Abstract

Previous investigations have shown that high glucose can promote breast cancer progression. However, the relationship between high glucose microenvironment and triple-negative breast cancer (TNBC) remains to be explored. In this study, we performed RNA-seq to explore the effect of short-term high glucose and long-term high glucose on MDA-MB-231 cell line. A total of 896 highly ranked differentially expressed genes (DEGs) were identified, including 57 DEGs of short-term high glucose group and 839 DEGs of long-term high glucose group.

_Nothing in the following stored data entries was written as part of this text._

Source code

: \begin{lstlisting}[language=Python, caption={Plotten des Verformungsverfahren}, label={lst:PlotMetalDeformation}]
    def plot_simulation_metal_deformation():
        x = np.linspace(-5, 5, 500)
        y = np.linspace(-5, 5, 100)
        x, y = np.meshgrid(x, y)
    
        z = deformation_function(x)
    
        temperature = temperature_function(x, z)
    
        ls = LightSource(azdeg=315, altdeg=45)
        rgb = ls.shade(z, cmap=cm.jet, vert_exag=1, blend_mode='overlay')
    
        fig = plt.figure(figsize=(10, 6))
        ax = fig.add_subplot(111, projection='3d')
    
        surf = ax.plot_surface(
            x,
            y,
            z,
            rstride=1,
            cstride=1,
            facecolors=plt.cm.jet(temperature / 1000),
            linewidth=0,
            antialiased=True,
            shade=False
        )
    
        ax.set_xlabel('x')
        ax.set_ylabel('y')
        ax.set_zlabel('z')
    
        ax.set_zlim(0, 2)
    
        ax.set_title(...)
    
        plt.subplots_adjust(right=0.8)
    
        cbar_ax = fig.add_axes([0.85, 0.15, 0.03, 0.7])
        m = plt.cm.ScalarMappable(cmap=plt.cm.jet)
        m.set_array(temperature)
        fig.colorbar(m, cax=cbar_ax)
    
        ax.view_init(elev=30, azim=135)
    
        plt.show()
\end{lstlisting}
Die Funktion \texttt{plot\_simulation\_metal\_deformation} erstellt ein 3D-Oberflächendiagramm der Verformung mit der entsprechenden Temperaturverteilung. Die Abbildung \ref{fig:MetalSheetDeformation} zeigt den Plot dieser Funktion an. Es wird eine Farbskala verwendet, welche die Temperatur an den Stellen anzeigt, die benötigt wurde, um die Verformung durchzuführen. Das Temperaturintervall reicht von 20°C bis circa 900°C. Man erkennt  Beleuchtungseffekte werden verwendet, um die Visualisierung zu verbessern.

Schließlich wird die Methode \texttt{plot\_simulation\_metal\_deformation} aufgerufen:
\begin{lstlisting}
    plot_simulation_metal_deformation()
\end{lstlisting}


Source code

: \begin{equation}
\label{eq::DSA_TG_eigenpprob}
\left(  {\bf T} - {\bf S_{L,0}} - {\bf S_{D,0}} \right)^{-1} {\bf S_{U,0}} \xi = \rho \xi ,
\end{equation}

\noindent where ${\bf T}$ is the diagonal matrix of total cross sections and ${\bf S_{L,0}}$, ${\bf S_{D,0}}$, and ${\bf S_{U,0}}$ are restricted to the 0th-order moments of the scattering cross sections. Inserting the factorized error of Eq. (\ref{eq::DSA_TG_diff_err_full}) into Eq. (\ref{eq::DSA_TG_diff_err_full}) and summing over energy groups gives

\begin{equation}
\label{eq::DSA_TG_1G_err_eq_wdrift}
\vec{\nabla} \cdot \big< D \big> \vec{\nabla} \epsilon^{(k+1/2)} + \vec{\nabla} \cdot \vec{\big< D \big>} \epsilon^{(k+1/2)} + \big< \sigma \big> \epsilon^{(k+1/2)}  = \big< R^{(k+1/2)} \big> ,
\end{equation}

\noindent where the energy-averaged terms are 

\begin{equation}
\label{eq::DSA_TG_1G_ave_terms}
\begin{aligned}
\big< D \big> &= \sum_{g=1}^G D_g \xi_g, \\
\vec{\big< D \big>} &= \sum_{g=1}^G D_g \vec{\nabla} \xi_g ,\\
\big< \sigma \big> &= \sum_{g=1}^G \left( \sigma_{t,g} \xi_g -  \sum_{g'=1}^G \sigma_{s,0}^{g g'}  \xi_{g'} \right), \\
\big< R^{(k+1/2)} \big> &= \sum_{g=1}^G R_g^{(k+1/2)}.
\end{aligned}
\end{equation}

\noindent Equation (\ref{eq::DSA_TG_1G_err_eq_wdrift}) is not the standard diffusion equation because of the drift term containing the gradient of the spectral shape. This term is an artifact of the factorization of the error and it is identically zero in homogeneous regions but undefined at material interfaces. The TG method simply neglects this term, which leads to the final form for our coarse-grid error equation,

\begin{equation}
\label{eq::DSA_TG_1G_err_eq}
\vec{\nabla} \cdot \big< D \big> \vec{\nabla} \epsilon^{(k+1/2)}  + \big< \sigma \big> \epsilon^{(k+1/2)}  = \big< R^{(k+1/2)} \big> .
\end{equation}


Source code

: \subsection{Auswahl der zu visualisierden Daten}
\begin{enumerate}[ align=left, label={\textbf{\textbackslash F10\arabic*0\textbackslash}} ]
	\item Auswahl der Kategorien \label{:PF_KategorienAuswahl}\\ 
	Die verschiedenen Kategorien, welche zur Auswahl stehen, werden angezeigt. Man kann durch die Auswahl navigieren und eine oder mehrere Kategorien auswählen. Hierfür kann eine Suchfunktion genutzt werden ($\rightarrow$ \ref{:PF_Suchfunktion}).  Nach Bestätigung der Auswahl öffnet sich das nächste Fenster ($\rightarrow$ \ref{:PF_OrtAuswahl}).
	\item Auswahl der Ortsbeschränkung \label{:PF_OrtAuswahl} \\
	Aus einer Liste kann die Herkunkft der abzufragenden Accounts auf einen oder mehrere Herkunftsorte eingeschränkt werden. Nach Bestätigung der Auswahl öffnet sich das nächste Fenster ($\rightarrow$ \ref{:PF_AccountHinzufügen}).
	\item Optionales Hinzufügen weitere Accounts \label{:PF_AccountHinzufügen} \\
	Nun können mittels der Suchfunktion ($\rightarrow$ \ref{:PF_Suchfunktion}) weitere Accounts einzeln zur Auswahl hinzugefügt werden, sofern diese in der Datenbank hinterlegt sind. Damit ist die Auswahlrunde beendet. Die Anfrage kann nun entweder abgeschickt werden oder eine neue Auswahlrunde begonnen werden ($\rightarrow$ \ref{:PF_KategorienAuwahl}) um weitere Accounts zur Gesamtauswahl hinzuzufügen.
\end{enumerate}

The DEGs of short-term high glucose group were mainly associated with IL-17 signaling pathway. Nonetheless, the DEGs of long-term high glucose group were primarily involved in IL-17 signaling pathway, MAPK signaling pathway, TNF signaling pathway, AGE-RAGE signaling pathway in diabetic complications, Toll-like receptor signaling pathway, and VEGF signaling pathway. Additionally, 8 hub genes of short-term high glucose group were enriched in metabolic pathway. Moreover, 10 hub genes of long-term high glucose group were enriched in ribosome pathway. Subsequently, in vitro experiment results found that high glucose can promote cell proliferation, and has a time accumulation effect. In addition, high glucose can induce the accumulation of inflammatory factors and promote angiogenesis. Collectively, these findings provide novel insights into the effect of diabetes mellitus type 2 (T2DM) on TNBC.